**WORK INSTRUCTION**
Take each line of the entries below that contains "serverpage" and copy it.

----- DATA FOR ANALYSIS

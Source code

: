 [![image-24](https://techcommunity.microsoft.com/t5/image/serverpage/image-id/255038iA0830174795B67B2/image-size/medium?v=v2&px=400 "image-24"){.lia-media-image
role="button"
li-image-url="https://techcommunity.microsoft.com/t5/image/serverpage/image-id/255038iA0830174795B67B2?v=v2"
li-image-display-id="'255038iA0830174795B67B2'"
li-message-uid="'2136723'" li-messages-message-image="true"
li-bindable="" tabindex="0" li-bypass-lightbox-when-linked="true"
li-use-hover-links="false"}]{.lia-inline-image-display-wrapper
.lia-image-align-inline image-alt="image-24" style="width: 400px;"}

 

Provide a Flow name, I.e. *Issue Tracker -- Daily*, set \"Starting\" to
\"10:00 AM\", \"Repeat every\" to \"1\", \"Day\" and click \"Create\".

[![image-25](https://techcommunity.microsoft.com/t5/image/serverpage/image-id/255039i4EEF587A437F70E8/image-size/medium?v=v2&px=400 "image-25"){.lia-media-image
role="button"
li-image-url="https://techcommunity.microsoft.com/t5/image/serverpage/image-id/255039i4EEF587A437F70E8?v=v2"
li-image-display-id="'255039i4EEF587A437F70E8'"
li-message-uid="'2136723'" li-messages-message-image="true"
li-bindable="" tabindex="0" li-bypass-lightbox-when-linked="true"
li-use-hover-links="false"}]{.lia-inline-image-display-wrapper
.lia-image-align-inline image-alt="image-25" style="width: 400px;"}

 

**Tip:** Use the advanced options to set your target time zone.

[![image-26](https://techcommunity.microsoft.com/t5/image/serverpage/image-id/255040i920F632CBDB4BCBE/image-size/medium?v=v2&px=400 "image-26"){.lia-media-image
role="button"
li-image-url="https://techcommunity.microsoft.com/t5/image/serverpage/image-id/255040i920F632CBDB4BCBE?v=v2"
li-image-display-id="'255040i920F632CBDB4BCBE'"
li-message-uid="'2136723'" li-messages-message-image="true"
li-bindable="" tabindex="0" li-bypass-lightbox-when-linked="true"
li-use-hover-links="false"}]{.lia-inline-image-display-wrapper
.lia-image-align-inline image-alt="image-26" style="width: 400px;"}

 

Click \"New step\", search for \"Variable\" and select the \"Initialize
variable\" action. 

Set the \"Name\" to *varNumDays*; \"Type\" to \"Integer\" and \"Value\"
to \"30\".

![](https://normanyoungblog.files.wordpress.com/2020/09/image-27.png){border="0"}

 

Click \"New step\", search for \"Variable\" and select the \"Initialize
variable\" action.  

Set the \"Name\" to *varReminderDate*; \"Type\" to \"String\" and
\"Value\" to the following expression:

----------
----- DATA FOR ANALYSIS

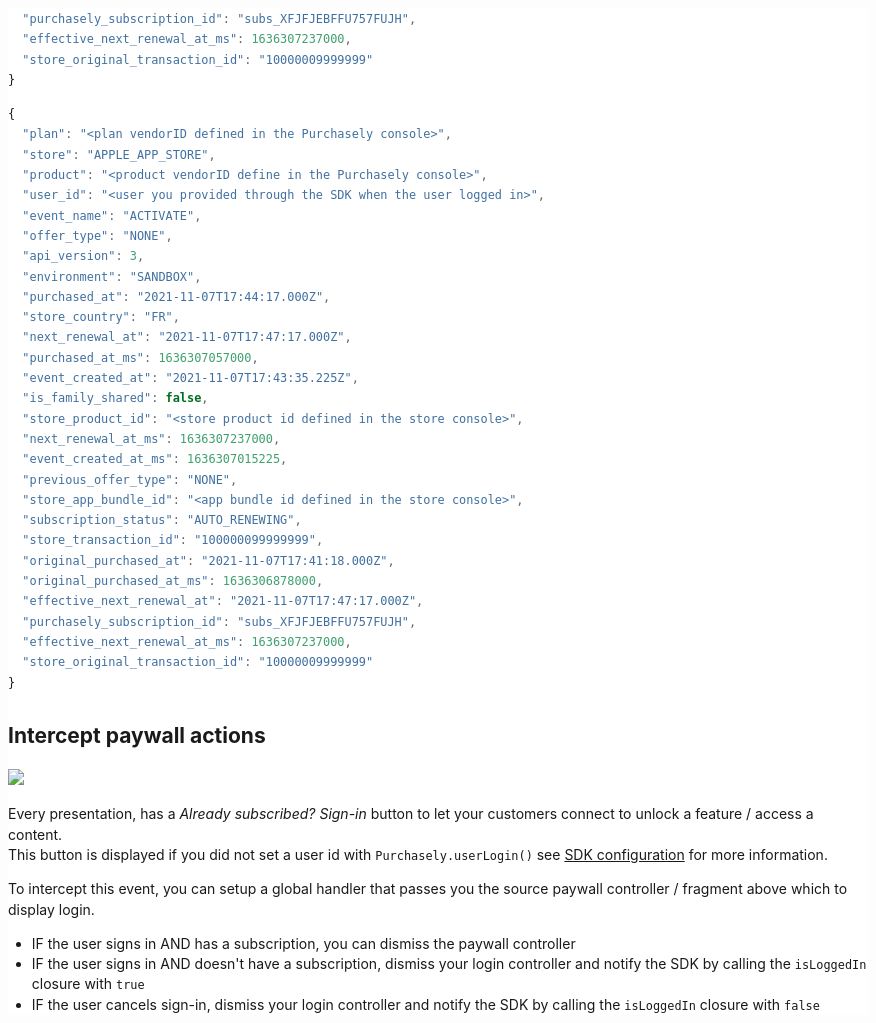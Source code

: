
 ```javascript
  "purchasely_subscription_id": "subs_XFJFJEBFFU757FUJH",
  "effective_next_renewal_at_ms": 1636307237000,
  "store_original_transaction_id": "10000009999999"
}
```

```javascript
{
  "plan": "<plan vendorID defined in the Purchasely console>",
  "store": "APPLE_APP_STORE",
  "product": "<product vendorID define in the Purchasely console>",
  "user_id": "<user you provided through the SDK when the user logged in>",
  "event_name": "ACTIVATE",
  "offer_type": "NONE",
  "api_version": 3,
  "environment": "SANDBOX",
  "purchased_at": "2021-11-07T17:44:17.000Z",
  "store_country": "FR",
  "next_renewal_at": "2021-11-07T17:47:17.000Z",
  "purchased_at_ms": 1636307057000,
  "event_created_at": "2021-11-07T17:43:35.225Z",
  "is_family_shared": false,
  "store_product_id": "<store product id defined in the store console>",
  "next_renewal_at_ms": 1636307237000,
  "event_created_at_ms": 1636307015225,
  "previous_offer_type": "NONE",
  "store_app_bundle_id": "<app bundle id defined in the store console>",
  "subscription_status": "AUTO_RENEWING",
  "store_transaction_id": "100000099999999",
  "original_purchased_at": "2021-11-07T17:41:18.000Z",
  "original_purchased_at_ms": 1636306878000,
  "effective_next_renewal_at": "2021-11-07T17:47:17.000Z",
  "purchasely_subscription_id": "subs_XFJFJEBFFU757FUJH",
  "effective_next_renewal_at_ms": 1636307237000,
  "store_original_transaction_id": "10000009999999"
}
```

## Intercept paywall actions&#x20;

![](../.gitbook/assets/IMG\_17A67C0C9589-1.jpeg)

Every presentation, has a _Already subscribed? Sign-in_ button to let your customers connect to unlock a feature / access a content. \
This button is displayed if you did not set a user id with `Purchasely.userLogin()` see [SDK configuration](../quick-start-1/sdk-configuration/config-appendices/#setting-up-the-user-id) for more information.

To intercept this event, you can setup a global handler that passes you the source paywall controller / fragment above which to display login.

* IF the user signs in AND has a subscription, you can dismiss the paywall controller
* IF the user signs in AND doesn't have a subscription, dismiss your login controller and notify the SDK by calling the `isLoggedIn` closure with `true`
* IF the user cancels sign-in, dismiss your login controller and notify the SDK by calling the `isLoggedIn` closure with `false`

----------

**COMPLETED EXERCISE**
: [![image-24](https://techcommunity.microsoft.com/t5/image/serverpage/image-id/255038iA0830174795B67B2/image-size/medium?v=v2&px=400 "image-24"){.lia-media-image
li-image-url="https://techcommunity.microsoft.com/t5/image/serverpage/image-id/255038iA0830174795B67B2?v=v2"
[![image-25](https://techcommunity.microsoft.com/t5/image/serverpage/image-id/255039i4EEF587A437F70E8/image-size/medium?v=v2&px=400 "image-25"){.lia-media-image
li-image-url="https://techcommunity.microsoft.com/t5/image/serverpage/image-id/255039i4EEF587A437F70E8?v=v2"
[![image-26](https://techcommunity.microsoft.com/t5/image/serverpage/image-id/255040i920F632CBDB4BCBE/image-size/medium?v=v2&px=400 "image-26"){.lia-media-image
li-image-url="https://techcommunity.microsoft.com/t5/image/serverpage/image-id/255040i920F632CBDB4BCBE?v=v2"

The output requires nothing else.